### GIVEN ENTRIES

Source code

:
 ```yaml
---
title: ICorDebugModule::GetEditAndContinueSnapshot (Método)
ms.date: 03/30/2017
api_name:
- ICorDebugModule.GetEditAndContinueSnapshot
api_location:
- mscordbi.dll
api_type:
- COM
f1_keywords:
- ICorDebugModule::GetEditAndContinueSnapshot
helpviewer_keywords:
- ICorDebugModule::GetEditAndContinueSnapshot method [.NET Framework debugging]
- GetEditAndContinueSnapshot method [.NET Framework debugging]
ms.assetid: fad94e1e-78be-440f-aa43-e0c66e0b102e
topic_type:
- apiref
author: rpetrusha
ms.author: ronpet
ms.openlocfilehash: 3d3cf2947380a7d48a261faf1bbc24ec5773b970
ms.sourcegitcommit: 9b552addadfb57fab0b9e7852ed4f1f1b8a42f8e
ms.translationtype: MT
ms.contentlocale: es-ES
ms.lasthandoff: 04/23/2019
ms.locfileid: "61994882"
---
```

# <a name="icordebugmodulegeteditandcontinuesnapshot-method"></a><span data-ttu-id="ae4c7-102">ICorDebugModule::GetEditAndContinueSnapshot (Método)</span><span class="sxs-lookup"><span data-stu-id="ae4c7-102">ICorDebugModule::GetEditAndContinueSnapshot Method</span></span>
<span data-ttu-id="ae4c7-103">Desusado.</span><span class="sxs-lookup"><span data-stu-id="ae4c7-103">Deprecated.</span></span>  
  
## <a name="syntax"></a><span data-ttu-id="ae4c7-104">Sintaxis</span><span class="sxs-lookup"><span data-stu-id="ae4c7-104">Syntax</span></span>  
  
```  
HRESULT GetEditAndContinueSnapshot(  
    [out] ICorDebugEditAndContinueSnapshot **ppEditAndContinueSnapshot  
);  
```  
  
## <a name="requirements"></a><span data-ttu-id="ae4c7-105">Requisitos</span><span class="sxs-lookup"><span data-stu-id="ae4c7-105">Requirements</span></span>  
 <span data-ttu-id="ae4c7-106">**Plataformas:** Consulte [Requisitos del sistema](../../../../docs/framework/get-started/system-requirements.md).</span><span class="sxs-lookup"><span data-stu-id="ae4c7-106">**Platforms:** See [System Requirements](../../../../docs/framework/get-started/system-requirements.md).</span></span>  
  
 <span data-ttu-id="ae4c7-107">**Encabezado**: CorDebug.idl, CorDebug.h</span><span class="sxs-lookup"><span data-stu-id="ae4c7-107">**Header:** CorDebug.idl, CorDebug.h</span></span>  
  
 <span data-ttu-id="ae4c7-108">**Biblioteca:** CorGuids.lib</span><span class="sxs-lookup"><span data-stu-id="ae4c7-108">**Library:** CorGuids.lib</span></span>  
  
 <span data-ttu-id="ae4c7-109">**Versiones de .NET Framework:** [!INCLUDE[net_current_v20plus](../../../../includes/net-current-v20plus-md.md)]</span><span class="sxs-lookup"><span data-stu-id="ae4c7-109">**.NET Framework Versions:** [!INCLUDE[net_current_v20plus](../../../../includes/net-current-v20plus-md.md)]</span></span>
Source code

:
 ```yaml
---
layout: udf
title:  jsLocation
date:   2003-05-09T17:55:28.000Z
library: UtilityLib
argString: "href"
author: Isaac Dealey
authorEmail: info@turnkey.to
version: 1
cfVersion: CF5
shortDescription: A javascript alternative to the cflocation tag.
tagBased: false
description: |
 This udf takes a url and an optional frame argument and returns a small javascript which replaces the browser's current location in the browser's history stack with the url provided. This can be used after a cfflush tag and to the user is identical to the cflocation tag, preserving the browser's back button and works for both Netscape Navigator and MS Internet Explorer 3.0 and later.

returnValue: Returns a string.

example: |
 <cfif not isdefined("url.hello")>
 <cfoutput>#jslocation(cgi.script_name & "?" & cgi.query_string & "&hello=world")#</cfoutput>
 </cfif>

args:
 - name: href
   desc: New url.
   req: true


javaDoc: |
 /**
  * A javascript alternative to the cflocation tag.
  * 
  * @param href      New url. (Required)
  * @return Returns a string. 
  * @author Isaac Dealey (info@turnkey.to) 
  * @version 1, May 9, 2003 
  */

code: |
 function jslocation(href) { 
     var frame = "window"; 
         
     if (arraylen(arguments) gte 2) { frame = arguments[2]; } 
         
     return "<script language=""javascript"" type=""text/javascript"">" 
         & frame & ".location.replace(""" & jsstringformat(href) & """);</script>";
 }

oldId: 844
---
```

######

### TASK STATEMENT
Reproduce, line for line, the material, starting at its first line, and end once the line holding "Consulte [Requisitos del" has been output.

### SOLUTION FOR THIS PROBLEM
Source code

:
 ```yaml
---
title: ICorDebugModule::GetEditAndContinueSnapshot (Método)
ms.date: 03/30/2017
api_name:
- ICorDebugModule.GetEditAndContinueSnapshot
api_location:
- mscordbi.dll
api_type:
- COM
f1_keywords:
- ICorDebugModule::GetEditAndContinueSnapshot
helpviewer_keywords:
- ICorDebugModule::GetEditAndContinueSnapshot method [.NET Framework debugging]
- GetEditAndContinueSnapshot method [.NET Framework debugging]
ms.assetid: fad94e1e-78be-440f-aa43-e0c66e0b102e
topic_type:
- apiref
author: rpetrusha
ms.author: ronpet
ms.openlocfilehash: 3d3cf2947380a7d48a261faf1bbc24ec5773b970
ms.sourcegitcommit: 9b552addadfb57fab0b9e7852ed4f1f1b8a42f8e
ms.translationtype: MT
ms.contentlocale: es-ES
ms.lasthandoff: 04/23/2019
ms.locfileid: "61994882"
---
```

# <a name="icordebugmodulegeteditandcontinuesnapshot-method"></a><span data-ttu-id="ae4c7-102">ICorDebugModule::GetEditAndContinueSnapshot (Método)</span><span class="sxs-lookup"><span data-stu-id="ae4c7-102">ICorDebugModule::GetEditAndContinueSnapshot Method</span></span>
<span data-ttu-id="ae4c7-103">Desusado.</span><span class="sxs-lookup"><span data-stu-id="ae4c7-103">Deprecated.</span></span>  
  
## <a name="syntax"></a><span data-ttu-id="ae4c7-104">Sintaxis</span><span class="sxs-lookup"><span data-stu-id="ae4c7-104">Syntax</span></span>  
  
```  
HRESULT GetEditAndContinueSnapshot(  
    [out] ICorDebugEditAndContinueSnapshot **ppEditAndContinueSnapshot  
);  
```  
  
## <a name="requirements"></a><span data-ttu-id="ae4c7-105">Requisitos</span><span class="sxs-lookup"><span data-stu-id="ae4c7-105">Requirements</span></span>  
 <span data-ttu-id="ae4c7-106">**Plataformas:** Consulte [Requisitos del sistema](../../../../docs/framework/get-started/system-requirements.md).</span><span class="sxs-lookup"><span data-stu-id="ae4c7-106">**Platforms:** See [System Requirements](../../../../docs/framework/get-started/system-requirements.md).</span></span>  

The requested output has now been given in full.